Bruce Hextall – The development of more than $10 billion of oil and gas projects in the Timor Sea moved a step closer yesterday as debate started in the East Timor Parliament to ratify the Timor Sea Treaty.
The treaty, which also needs to be ratified by Australia, sets out the guidelines for the development of vast oil and gas reserves with the joint petroleum development area lying between the two countries.
Ratification will allow the development of the $3.5 billion Bayu-Undan second-stage liquefied petroleum gas project within the development area.
A second agreement covering the unitisation of national ownership of the Greater Sunrise gas project is expected to follow ratification of the treaty, provided maritime boundaries can be agreed on.
Woodside Petroleum and its partners in the $6.5 billion plus Greater Sunrise project are pushing for an agreement to be reached by the end of the year.
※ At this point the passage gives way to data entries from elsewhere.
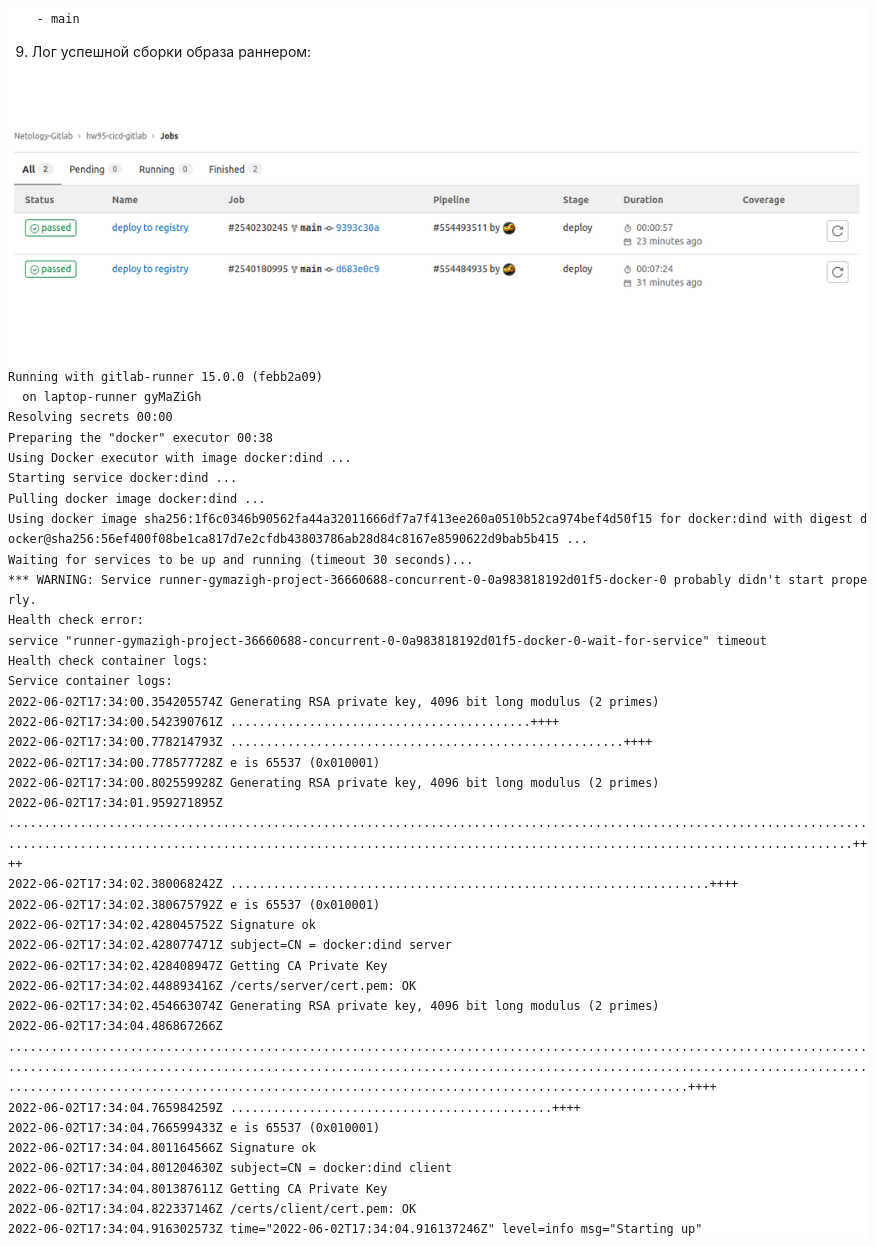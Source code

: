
 ```shell
    - main
```

9) Лог успешной сборки образа раннером:
<p align="center">
  <img width="1270" height="270" src="./assets/gitlab10.png">
</p>

```shell
Running with gitlab-runner 15.0.0 (febb2a09)
  on laptop-runner gyMaZiGh
Resolving secrets 00:00
Preparing the "docker" executor 00:38
Using Docker executor with image docker:dind ...
Starting service docker:dind ...
Pulling docker image docker:dind ...
Using docker image sha256:1f6c0346b90562fa44a32011666df7a7f413ee260a0510b52ca974bef4d50f15 for docker:dind with digest docker@sha256:56ef400f08be1ca817d7e2cfdb43803786ab28d84c8167e8590622d9bab5b415 ...
Waiting for services to be up and running (timeout 30 seconds)...
*** WARNING: Service runner-gymazigh-project-36660688-concurrent-0-0a983818192d01f5-docker-0 probably didn't start properly.
Health check error:
service "runner-gymazigh-project-36660688-concurrent-0-0a983818192d01f5-docker-0-wait-for-service" timeout
Health check container logs:
Service container logs:
2022-06-02T17:34:00.354205574Z Generating RSA private key, 4096 bit long modulus (2 primes)
2022-06-02T17:34:00.542390761Z ..........................................++++
2022-06-02T17:34:00.778214793Z .......................................................++++
2022-06-02T17:34:00.778577728Z e is 65537 (0x010001)
2022-06-02T17:34:00.802559928Z Generating RSA private key, 4096 bit long modulus (2 primes)
2022-06-02T17:34:01.959271895Z ..............................................................................................................................................................................................................................................++++
2022-06-02T17:34:02.380068242Z ...................................................................++++
2022-06-02T17:34:02.380675792Z e is 65537 (0x010001)
2022-06-02T17:34:02.428045752Z Signature ok
2022-06-02T17:34:02.428077471Z subject=CN = docker:dind server
2022-06-02T17:34:02.428408947Z Getting CA Private Key
2022-06-02T17:34:02.448893416Z /certs/server/cert.pem: OK
2022-06-02T17:34:02.454663074Z Generating RSA private key, 4096 bit long modulus (2 primes)
2022-06-02T17:34:04.486867266Z ...............................................................................................................................................................................................................................................................................................................................................++++
2022-06-02T17:34:04.765984259Z .............................................++++
2022-06-02T17:34:04.766599433Z e is 65537 (0x010001)
2022-06-02T17:34:04.801164566Z Signature ok
2022-06-02T17:34:04.801204630Z subject=CN = docker:dind client
2022-06-02T17:34:04.801387611Z Getting CA Private Key
2022-06-02T17:34:04.822337146Z /certs/client/cert.pem: OK
2022-06-02T17:34:04.916302573Z time="2022-06-02T17:34:04.916137246Z" level=info msg="Starting up"
```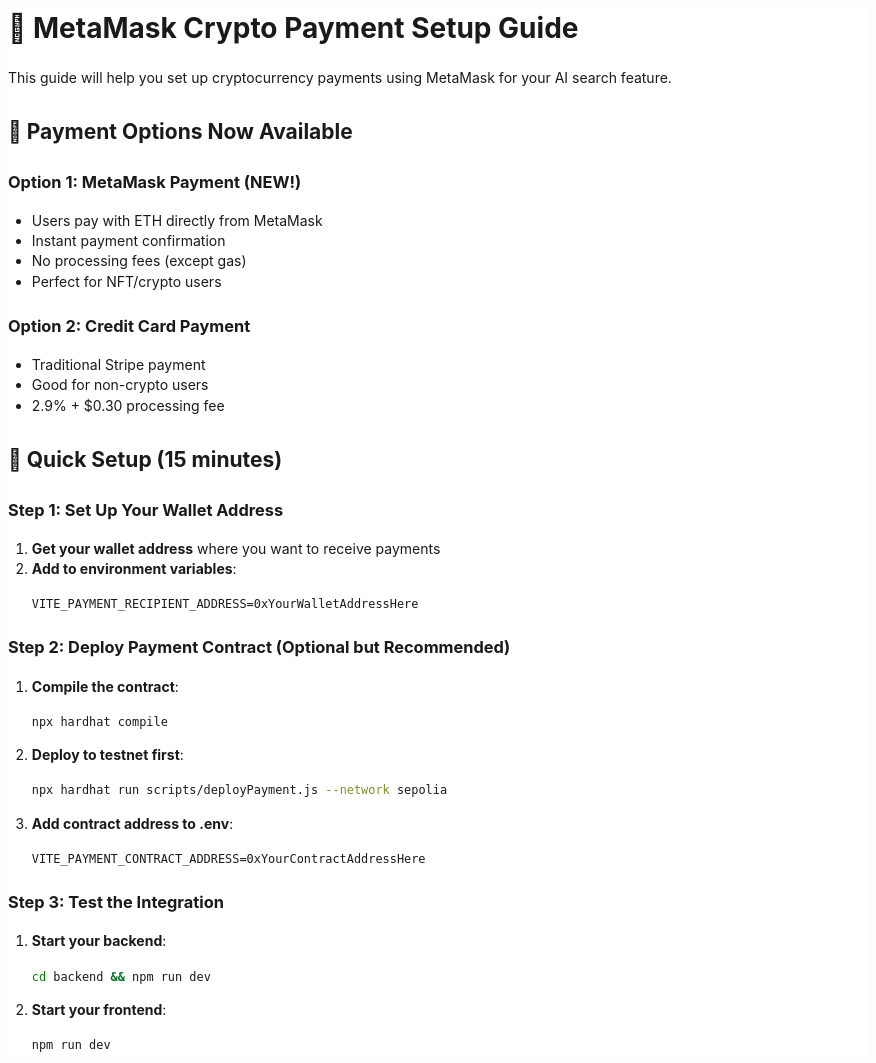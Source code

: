 # 🔗 MetaMask Crypto Payment Setup Guide

This guide will help you set up cryptocurrency payments using MetaMask for your AI search feature.

## 🎯 **Payment Options Now Available**

### **Option 1: MetaMask Payment (NEW!)**
- Users pay with ETH directly from MetaMask
- Instant payment confirmation
- No processing fees (except gas)
- Perfect for NFT/crypto users

### **Option 2: Credit Card Payment**
- Traditional Stripe payment
- Good for non-crypto users
- 2.9% + $0.30 processing fee

## 🚀 **Quick Setup (15 minutes)**

### Step 1: Set Up Your Wallet Address
1. **Get your wallet address** where you want to receive payments
2. **Add to environment variables**:
   ```env
   VITE_PAYMENT_RECIPIENT_ADDRESS=0xYourWalletAddressHere
   ```

### Step 2: Deploy Payment Contract (Optional but Recommended)
1. **Compile the contract**:
   ```bash
   npx hardhat compile
   ```

2. **Deploy to testnet first**:
   ```bash
   npx hardhat run scripts/deployPayment.js --network sepolia
   ```

3. **Add contract address to .env**:
   ```env
   VITE_PAYMENT_CONTRACT_ADDRESS=0xYourContractAddressHere
   ```

### Step 3: Test the Integration
1. **Start your backend**:
   ```bash
   cd backend && npm run dev
   ```

2. **Start your frontend**:
   ```bash
   npm run dev
   ```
A Woodside spokesman said yesterday the agreement would clarify ownership issues between Australia and East Timor as the project partners move to decide on the best development option.
"We certainly think clarification of the issue would be helpful to the investment community," he said, adding the best outcome would be for all issues relating sovereign ownership of the Timor Sea's oil and gas reserves to be settled at the same time. Only 20.1per cent of the Greater Sunrise project area is in the development area covered by Timor Sea Treaty.
The remainder lies in Australian waters but the governments of both countries hope to put in place a agreement to allow an equitable sharing in the project's benefits.
The push for the agreement comes as Woodside, its partners Shell and US-based ConocoPhillips and Osaka Gas are in the the final stages of reviewing developments options for the project.
Woodside and Shell had favoured a floating offshore facility to produce by LNG and liquefied petroleum gas while ConocoPhillips has advocated piping the gas to Darwin.
The Woodside spokesman said a joint-venture committee was studying a full review of the development options in the hope of reaching a decision early next month.
Australia's ratification will not be subject to parliamentary debate, instead being dependent on a recommendation by the Joint Standing Committee of Treaties which Prime Minister John Howard will take to the Governor-General Peter Hollingworth.
Both the Australian and the East Timor governments signed the treaty in Dili on May 20, covering the development area but ratification is needed by both countries to provide a legal framework for the sharing of revenue from oil and gas developments.